(Aim of the task) For the data below, please report each line where the word "salaire" is found.

(Entries provided)
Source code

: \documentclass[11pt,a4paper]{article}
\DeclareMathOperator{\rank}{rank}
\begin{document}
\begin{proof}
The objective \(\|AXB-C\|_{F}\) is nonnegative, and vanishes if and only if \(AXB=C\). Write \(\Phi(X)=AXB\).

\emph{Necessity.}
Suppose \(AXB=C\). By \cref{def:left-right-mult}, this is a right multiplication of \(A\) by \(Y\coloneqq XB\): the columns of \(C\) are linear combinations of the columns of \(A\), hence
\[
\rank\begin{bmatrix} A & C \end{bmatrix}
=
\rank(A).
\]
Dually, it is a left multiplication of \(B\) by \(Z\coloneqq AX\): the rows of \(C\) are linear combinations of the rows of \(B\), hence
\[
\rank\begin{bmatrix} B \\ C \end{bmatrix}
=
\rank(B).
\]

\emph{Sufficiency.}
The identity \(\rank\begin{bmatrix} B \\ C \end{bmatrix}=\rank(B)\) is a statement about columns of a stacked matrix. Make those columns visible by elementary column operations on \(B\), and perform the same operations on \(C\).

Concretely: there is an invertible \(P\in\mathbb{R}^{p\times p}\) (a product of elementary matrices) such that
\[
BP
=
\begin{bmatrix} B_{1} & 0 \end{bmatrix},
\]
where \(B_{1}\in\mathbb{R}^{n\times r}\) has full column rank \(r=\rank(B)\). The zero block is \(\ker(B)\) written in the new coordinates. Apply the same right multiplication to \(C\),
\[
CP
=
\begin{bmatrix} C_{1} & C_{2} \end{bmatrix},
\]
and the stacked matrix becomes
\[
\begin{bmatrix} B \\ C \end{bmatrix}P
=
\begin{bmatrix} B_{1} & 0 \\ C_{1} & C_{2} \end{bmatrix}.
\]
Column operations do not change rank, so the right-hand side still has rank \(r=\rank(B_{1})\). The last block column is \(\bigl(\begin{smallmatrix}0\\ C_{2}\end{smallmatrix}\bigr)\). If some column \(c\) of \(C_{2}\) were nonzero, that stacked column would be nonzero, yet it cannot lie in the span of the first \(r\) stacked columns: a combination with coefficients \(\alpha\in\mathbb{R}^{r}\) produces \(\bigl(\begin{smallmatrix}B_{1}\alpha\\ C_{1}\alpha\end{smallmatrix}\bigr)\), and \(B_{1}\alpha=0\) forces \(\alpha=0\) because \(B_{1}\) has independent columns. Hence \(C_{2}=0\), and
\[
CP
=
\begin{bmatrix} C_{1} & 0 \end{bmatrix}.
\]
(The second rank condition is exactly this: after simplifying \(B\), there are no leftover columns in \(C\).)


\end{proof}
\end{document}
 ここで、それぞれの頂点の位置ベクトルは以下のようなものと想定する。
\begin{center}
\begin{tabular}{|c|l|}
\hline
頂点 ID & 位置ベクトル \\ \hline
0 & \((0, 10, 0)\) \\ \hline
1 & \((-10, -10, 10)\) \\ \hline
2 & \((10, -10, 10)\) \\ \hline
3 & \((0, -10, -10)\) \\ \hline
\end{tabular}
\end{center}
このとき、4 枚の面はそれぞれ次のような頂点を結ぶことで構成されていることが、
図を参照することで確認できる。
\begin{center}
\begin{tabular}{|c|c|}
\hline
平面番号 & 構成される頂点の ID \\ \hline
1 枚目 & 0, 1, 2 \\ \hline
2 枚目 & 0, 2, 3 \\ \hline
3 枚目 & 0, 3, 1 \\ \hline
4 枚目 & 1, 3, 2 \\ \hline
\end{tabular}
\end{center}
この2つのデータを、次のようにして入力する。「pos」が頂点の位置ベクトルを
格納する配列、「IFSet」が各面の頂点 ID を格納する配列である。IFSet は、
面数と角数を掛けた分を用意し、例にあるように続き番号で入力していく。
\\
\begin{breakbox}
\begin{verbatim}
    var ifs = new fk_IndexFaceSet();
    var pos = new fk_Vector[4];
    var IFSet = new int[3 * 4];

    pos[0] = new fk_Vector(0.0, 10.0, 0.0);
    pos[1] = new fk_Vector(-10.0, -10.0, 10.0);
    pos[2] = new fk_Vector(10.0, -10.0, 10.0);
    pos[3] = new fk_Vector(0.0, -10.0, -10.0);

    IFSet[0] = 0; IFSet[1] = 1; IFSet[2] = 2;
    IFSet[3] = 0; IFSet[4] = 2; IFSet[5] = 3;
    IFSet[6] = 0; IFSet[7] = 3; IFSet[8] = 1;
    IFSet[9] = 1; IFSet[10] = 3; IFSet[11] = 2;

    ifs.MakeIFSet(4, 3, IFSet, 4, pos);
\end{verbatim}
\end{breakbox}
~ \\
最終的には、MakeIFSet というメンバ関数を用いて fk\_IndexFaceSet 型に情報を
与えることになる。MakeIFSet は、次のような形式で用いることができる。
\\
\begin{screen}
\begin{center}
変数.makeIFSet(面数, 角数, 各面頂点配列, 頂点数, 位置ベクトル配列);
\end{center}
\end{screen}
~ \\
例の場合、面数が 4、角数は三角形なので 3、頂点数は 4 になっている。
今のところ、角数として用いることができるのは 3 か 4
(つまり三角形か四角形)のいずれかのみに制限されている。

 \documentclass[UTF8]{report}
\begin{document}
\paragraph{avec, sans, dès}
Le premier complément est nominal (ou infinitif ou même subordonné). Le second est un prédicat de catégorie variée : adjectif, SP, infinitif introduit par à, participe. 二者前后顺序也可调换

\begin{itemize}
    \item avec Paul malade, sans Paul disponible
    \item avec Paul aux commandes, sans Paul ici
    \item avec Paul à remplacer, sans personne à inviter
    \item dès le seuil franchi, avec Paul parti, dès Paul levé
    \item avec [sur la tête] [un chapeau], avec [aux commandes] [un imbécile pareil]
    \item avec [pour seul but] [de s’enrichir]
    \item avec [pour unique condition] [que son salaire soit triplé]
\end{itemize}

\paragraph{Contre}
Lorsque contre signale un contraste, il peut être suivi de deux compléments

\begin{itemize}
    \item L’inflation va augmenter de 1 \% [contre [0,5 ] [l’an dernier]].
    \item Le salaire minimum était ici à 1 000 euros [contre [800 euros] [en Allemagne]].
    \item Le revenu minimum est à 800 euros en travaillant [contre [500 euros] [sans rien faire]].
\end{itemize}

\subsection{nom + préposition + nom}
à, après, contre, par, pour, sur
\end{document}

(Answer below)
    \item avec [pour unique condition] [que son salaire soit triplé]
    \item Le salaire minimum était ici à 1 000 euros [contre [800 euros] [en Allemagne]].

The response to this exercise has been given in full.